1. Health Information
I agree to disclose all previous illnesses and medical history. Undisclosed medical information, current medications, allergies or illness are risk factors.
2. Drugs, latex and medicines
I understand that antibiotics and other medicines can cause allergic reactions and even life-threatening anaphylaxis. Also, some antibiotics interfere with birth-control pills. Latex allergy can cause rashes and itching. Epinephrine increases the heartbeat and, depending on my health, may be dangerous to me.
3. Needle stick
If someone is inadvertently stuck with a needle used on me, I consent to have blood drawn for analysis.
4. Fillings, Crowns and Un-anticipated Root Canals
Some teeth may need a root canal even after a simple filling. Fillings and crowns do take away tooth structure and a percentage of these teeth end up needing a root canal after the filling or crown is done.
5. Root Canals Can Fail
Root canals can fail and may require additional treatment or the tooth may not be salvageable and require extraction
6. Porcelain Crown, Veneers, Bonding and Cosmetic Fillings
Porcelain crowns, veneers, cosmetic bonding and composite fillings are aesthetically pleasing; however, I understand that if they chip or break after successfully in use, I am responsible for repairs or remakes. Once a crown, veneer, bonding or filling is placed, I understand the color cannot be changed.
7. Extractions and Surgery
I understand that all dental extractions or surgeries carry risks for example, a dry-socket following an extraction. Some risks are life threatening such as a post-surgical infection or anaphylaxis.
8. Fee for Additional or Specialty Care
I understand that I may need treatment beyond what was originally planned (a crowned tooth becomes painful and will need a root canal), or I may be referred to a specialist for additional care (root canal was not successful). I agree to be financially responsible for the additional or specialty care.

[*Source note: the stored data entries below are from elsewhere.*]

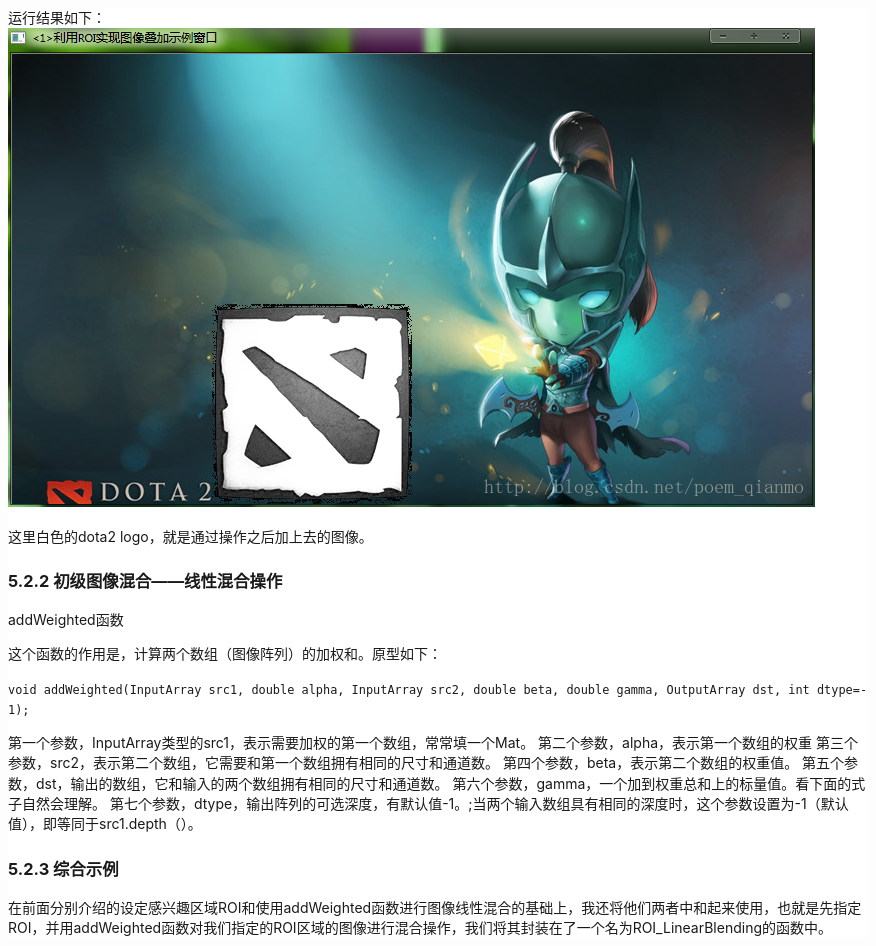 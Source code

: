 运行结果如下：
![avatar](20140310123148140.png)

这里白色的dota2 logo，就是通过操作之后加上去的图像。

### 5.2.2 初级图像混合——线性混合操作

addWeighted函数

这个函数的作用是，计算两个数组（图像阵列）的加权和。原型如下：
```
void addWeighted(InputArray src1, double alpha, InputArray src2, double beta, double gamma, OutputArray dst, int dtype=-1);
```
第一个参数，InputArray类型的src1，表示需要加权的第一个数组，常常填一个Mat。
第二个参数，alpha，表示第一个数组的权重
第三个参数，src2，表示第二个数组，它需要和第一个数组拥有相同的尺寸和通道数。
第四个参数，beta，表示第二个数组的权重值。
第五个参数，dst，输出的数组，它和输入的两个数组拥有相同的尺寸和通道数。
第六个参数，gamma，一个加到权重总和上的标量值。看下面的式子自然会理解。
第七个参数，dtype，输出阵列的可选深度，有默认值-1。;当两个输入数组具有相同的深度时，这个参数设置为-1（默认值），即等同于src1.depth（）。

### 5.2.3 综合示例
在前面分别介绍的设定感兴趣区域ROI和使用addWeighted函数进行图像线性混合的基础上，我还将他们两者中和起来使用，也就是先指定ROI，并用addWeighted函数对我们指定的ROI区域的图像进行混合操作，我们将其封装在了一个名为ROI_LinearBlending的函数中。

9. Insurance/Limitations of Insurance Coverage
I authorize Smiles on Trindle Dental Care to file claims on my behalf. There might be charges beyond what insurance will pay, deductible, copays or coinsurance that are my financial responsibility. I understand that what may be quoted as my portion (co-payment) is only an estimate. I agree to be financially responsible for what insurance does not cover.
10. Gum Treatments and Requesting “Just a Cleaning”
If I do not floss, smoke and/or have gum disease, I can expect to have a deteriorating gum condition. I agree that if I require gum treatment, I will not insist that I simply get a cleaning (prophylaxis).
If I am more than 10 minutes late for my appointment, I will reschedule and pay a broken appointment fee.
12. 24 Hour Notice for Cancellations
I agree to give 24-hour notice for cancellations or pay the broken appointment fee. (See financially policy for amount)
13. Requesting Record Transfers
Upon finding a new dentist, I will give the office 24 hrs to transfer records and provided a signed records release to authorize the transfer of records.
I do not expect guarantees in dental care. I have read the above and consent to treatment.